Ponting Still Awaiting 'Tendulkar-Like' Re-BirthMelbourne, Dec 23: In a defiant captain's swansong, Ricky Ponting hit a fighting century in a losing cause as Australia bowed out of the World Cup earlier this year and then spoke of his hopes
Melbourne, Dec 23: In a defiant captain's swansong, Ricky Ponting hit a fighting century in a losing cause as Australia bowed out of the World Cup earlier this year and then spoke of his hopes for a "Tendulkar-like" re-birth.
Nine months later, the gritty Tasmanian is still gazing at the horizon, waiting for a new dawn that has stubbornly refused to break.
In Australia's four-Test series against India starting December 26, Ponting will face off once again with the man he desperately wants to emulate.
Former captains alike and the most prolific run-scorers of all time in Tests and one-dayers, Ponting and Sachin Tendulkar are still two of the brightest stars in cricket's firmament.
They head into the Boxing Day Test at the Melbourne Cricket Ground both desperate for a century but for very different reasons.
Tendulkar, afforded God-like status in a nation of a billion people, needs one more to complete his 100th international century, a near-mythical landmark that many doubt will ever be eclipsed.
Ponting, who stepped down from the captaincy in March and turned 37 on Monday, needs a first Test ton in nearly two years merely to save his career.
Each have had their chances, with Tendulkar especially tantalising as he reached 94 in the third Test against the West Indies in Mumbai last month before nicking an edge to the slips.
The 38-year-old also threatened with a 76 in the first West Indies Test following a 91 in the fourth Test against England at the Oval in August.
He arrives in Australia still near the peak of his powers, having amassed 651 runs in eight Tests for an average of 46.50 this year.
Ponting, conversely, is a shadow of his former dominant self. Two half-centuries in his last four Tests have lifted his average to a paltry 24.84 for the past year.
Ponting's recent dismissals, flailing across the crease with the ball invariably cannoning into his pads, have been seen as an indication of a man no longer the master of his technique, let alone the match of the world's best bowlers.
With debate raging about his place in the team, his captain Michael Clarke has backed him to follow Tendulkar into his own Indian summer - as soon as that elusive third digit again appears next to his name on the scoreboard.
"Once he makes that score, he'll go on like Sachin and the next few years of his career could be his best," Clarke said before Australia's tour of South Africa last month.
"Ricky's a huge help to a lot of the young guys in our group, passing on experience and knowledge. I still do a lot of work with him on my batting," he said.
Ponting and Tendulkar's will undoubtedly loom large in cricket long after they bow out of the game but their careers may be viewed quite differently.
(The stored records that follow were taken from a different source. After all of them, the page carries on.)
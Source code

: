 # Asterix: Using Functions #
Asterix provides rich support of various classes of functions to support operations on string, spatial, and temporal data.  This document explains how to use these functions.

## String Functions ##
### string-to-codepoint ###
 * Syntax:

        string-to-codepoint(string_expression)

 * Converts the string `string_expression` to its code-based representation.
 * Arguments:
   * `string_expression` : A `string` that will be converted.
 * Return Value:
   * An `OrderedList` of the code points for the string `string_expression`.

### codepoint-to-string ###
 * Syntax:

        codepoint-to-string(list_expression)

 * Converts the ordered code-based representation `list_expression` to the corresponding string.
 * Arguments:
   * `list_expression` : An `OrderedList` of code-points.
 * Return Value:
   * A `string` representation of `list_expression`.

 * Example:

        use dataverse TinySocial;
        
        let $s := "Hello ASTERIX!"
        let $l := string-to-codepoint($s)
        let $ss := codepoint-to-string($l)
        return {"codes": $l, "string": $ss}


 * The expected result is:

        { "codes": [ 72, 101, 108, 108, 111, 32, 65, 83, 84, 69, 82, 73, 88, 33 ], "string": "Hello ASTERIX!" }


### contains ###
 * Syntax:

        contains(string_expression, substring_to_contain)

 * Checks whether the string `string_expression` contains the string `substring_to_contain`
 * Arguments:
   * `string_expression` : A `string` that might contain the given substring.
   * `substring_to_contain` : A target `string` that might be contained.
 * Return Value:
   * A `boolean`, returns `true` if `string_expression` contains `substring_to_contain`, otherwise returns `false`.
Tendulkar's legend was born when the curly-haired 16-year-old defiantly batted on with a blood-stained shirt after being struck in the mouth by a Waqar Younis delivery during his 1989 debut in Pakistan.
His aura only grew from there as he racked up century after century with an effortless grace that Don Bradman remarked was similar to his own.
Ponting hammered 96 on debut as a 20-year-old against Sri Lanka, and his fiercely competitive nature and front-foot aggression has propelled him to 39 Test centuries and 42 Test wins as captain, the most ever.
Moulded in a succession of ruthless teams bound by a culture of winning, the belligerent Tasmanian remains a figure of respect rather than adulation in Australia.
The public is unlikely ever to forgive or forget his crime of captaining the team to a third Ashes series loss earlier this year, and a protracted departure will not help.
"It is a tough thing to decide when it is the end," former Australia skipper Greg Chappell told local radio this week.
"The players of Ricky Ponting's calibre are rare and it is better to give them one game or one series too many than one game or one series too few because there aren't that many that can replace them.
"There does come a point - and I don't want to make a comment one way or another about Ricky's stage - where there is a diminishing return on the investment and the decision has to be taken as to whether there is somebody else who can do as well at the moment but has a chance to get better."